** Opening Study material block **
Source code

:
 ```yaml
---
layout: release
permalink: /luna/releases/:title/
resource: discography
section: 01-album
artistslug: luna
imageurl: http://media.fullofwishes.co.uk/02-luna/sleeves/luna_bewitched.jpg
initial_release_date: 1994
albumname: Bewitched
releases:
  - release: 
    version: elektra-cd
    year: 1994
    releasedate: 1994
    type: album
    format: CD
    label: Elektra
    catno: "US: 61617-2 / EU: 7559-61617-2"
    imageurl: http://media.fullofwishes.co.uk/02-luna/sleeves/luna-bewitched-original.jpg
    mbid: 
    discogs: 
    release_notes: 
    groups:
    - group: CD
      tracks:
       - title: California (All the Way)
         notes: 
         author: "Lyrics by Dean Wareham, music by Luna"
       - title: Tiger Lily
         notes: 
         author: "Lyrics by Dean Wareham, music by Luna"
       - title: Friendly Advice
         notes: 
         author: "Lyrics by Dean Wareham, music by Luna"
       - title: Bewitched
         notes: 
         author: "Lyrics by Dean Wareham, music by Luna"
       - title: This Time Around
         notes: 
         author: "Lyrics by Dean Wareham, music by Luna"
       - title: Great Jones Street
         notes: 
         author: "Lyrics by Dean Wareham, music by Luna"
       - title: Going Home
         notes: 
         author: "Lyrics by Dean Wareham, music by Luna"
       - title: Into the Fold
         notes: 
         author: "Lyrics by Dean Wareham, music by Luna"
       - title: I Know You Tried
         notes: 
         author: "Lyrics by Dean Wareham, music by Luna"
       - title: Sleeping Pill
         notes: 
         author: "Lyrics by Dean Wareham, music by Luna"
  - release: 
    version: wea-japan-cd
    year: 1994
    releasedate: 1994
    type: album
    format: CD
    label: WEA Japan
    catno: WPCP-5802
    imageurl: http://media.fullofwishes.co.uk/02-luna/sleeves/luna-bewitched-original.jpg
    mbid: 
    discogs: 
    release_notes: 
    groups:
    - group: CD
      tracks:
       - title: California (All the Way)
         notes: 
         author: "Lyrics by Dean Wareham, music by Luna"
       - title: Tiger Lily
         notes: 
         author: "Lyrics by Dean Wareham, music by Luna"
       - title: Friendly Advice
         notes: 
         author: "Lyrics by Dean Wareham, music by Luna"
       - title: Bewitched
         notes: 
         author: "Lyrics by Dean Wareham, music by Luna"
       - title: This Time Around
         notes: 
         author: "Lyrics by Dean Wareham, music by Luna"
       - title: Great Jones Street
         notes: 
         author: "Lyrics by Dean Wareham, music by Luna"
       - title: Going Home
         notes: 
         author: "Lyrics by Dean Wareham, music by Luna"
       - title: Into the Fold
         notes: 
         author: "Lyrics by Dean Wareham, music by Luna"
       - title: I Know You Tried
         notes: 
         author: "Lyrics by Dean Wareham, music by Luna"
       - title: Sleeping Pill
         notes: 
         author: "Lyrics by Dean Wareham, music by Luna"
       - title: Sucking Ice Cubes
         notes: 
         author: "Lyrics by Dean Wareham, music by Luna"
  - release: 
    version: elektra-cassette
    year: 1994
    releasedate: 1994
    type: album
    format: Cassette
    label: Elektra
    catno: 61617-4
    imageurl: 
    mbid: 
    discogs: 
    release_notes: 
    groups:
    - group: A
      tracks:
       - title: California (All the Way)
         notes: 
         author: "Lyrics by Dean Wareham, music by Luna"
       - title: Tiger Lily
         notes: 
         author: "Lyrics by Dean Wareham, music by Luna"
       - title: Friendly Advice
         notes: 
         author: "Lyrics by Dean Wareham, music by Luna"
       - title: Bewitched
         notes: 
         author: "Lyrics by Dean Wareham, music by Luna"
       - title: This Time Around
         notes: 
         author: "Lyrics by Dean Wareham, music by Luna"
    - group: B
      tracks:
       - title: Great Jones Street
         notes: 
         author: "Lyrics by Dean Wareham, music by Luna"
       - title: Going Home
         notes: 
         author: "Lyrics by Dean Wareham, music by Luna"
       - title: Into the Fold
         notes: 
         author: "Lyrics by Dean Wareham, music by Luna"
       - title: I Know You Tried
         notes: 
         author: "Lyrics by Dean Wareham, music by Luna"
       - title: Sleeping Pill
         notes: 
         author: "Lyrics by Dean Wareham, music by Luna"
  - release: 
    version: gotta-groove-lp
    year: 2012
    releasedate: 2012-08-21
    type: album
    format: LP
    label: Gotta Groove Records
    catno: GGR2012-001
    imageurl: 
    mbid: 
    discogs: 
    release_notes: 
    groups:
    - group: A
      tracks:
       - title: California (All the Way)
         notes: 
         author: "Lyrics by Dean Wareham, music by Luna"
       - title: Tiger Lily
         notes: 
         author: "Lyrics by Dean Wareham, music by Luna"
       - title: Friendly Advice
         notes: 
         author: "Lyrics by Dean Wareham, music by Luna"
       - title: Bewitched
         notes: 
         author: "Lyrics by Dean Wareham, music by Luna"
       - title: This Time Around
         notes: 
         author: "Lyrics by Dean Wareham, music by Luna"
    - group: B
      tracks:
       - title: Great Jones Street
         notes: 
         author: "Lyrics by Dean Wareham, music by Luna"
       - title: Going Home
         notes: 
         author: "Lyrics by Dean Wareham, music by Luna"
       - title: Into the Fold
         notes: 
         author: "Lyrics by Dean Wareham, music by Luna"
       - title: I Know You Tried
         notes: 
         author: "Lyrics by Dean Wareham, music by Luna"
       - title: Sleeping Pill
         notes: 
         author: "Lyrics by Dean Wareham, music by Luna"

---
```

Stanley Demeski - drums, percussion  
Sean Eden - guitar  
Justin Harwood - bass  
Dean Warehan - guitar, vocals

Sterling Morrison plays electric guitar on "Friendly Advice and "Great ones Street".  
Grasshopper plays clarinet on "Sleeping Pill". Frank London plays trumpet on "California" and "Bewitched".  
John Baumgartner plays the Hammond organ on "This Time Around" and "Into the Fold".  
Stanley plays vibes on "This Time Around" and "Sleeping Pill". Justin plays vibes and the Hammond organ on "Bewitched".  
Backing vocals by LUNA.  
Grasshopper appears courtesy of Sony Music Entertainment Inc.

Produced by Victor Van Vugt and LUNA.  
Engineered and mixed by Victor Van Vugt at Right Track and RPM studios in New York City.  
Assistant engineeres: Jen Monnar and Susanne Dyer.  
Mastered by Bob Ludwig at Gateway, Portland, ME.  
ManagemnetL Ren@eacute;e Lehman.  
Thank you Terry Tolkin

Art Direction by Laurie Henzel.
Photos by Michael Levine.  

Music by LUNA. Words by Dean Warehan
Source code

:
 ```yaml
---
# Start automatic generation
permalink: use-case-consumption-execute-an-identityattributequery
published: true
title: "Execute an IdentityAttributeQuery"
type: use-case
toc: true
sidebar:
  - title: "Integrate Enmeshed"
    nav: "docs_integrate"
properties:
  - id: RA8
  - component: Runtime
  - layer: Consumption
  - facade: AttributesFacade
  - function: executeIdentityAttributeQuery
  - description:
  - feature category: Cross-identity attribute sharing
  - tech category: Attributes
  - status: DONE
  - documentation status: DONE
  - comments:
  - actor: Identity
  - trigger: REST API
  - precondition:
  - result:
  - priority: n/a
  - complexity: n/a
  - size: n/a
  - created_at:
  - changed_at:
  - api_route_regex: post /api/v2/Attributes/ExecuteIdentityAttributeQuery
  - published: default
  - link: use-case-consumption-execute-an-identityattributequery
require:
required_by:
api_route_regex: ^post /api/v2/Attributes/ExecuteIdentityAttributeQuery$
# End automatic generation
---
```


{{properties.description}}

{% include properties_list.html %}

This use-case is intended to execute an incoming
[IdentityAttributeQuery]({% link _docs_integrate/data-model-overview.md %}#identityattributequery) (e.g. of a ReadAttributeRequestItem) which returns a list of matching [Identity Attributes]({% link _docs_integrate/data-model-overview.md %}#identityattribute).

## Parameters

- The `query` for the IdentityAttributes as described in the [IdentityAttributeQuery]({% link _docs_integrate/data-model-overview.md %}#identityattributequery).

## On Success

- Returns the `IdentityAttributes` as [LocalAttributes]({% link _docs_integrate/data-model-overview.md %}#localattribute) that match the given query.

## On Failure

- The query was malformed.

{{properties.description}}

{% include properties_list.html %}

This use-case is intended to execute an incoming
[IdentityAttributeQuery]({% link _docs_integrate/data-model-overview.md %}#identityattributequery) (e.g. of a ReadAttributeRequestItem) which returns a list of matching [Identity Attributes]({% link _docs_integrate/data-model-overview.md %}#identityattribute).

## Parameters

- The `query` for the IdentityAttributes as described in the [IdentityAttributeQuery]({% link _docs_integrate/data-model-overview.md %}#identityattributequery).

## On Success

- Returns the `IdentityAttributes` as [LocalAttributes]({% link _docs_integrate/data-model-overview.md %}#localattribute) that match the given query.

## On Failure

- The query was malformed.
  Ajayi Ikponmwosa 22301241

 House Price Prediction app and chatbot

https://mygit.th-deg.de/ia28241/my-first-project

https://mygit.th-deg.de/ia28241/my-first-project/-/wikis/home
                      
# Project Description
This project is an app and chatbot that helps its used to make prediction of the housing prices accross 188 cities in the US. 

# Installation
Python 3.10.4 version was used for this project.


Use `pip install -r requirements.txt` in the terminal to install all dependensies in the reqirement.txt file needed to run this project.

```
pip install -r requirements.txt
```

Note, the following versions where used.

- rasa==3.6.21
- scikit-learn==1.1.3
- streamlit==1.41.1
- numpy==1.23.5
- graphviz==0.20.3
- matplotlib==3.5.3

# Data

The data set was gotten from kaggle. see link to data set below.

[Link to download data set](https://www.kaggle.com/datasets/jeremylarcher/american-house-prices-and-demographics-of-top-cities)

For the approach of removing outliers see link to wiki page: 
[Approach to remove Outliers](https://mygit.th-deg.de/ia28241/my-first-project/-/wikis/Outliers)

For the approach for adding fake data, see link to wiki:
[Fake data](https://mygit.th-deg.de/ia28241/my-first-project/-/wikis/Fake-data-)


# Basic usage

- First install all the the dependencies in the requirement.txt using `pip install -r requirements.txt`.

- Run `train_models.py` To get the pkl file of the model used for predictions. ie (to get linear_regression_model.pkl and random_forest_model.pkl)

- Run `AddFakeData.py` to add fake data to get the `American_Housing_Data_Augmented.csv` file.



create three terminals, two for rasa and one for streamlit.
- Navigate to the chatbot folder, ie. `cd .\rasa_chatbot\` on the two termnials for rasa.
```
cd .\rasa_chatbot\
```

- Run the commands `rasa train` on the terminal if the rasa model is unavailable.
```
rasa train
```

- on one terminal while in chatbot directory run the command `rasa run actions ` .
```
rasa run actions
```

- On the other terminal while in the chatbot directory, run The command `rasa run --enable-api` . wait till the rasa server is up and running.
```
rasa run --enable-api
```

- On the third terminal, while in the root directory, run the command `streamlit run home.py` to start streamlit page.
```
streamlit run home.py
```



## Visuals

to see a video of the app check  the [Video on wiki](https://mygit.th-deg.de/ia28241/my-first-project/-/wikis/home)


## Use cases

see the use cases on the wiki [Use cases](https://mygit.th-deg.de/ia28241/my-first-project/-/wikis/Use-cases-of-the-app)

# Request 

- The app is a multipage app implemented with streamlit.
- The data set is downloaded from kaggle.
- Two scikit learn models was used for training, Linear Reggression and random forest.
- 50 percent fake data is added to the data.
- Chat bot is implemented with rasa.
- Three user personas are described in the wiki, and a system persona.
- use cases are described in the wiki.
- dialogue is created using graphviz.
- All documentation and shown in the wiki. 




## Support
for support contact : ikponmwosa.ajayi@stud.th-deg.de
** Closing Study material block **
• **Activity**
Go through the entries above and count the lines with the word "enable", then give only that number.

• **Answer for the task**
2